**EXERCISE:**
When checking the entries below, count every line with the word "тестов", then give only that number.

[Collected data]
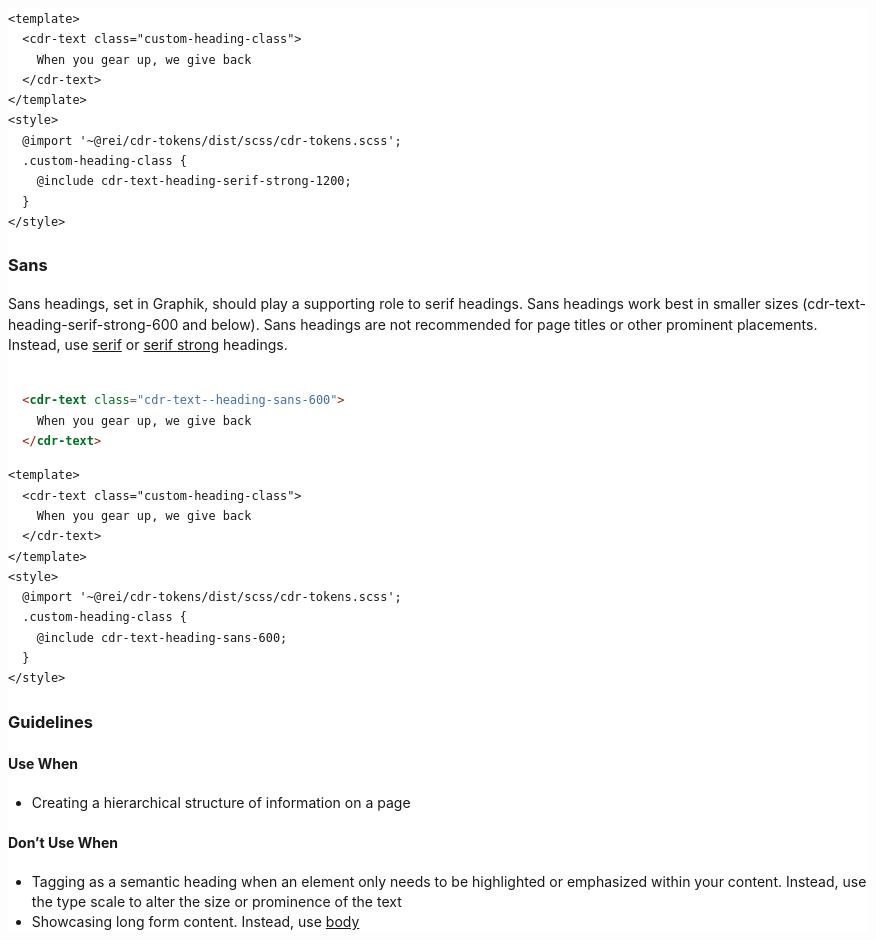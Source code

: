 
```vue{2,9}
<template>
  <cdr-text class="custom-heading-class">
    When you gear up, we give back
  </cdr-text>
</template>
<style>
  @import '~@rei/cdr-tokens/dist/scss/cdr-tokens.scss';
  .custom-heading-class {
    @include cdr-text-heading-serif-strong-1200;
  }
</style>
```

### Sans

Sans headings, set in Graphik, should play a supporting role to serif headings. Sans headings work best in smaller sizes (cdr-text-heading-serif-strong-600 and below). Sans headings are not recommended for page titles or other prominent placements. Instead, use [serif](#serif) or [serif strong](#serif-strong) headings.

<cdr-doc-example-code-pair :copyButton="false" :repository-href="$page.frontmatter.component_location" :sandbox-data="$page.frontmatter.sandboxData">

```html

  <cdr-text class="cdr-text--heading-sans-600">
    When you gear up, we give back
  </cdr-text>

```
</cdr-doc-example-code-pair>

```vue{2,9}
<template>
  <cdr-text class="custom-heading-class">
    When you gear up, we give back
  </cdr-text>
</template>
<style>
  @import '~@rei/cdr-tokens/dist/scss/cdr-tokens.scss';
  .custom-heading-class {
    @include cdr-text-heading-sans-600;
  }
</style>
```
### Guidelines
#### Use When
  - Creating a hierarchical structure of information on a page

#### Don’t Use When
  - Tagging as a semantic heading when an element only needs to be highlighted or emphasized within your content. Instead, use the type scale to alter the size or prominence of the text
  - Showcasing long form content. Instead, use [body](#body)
--
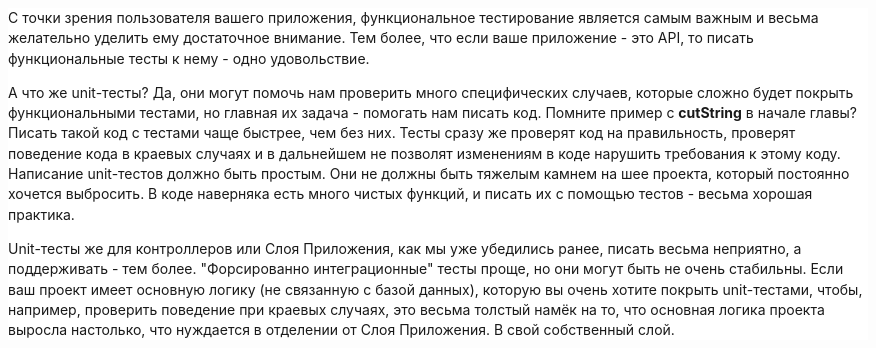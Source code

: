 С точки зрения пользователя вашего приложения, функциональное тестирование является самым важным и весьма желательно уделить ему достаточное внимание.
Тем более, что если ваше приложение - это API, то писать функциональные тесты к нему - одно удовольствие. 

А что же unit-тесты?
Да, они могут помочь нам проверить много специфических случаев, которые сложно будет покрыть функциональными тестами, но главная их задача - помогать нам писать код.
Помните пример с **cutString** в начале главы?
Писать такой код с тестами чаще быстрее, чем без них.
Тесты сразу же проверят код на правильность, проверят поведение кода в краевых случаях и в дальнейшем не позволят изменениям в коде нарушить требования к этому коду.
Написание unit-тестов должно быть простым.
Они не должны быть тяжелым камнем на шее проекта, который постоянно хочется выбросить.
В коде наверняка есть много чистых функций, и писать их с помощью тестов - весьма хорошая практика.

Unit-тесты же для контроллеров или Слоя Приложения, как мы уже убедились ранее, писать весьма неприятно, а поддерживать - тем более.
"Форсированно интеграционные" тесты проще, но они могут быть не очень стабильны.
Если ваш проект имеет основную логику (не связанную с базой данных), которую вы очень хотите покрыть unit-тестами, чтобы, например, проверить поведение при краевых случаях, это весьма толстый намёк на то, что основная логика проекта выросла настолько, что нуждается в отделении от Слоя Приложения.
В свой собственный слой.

**EXERCISE ANSWER:**
2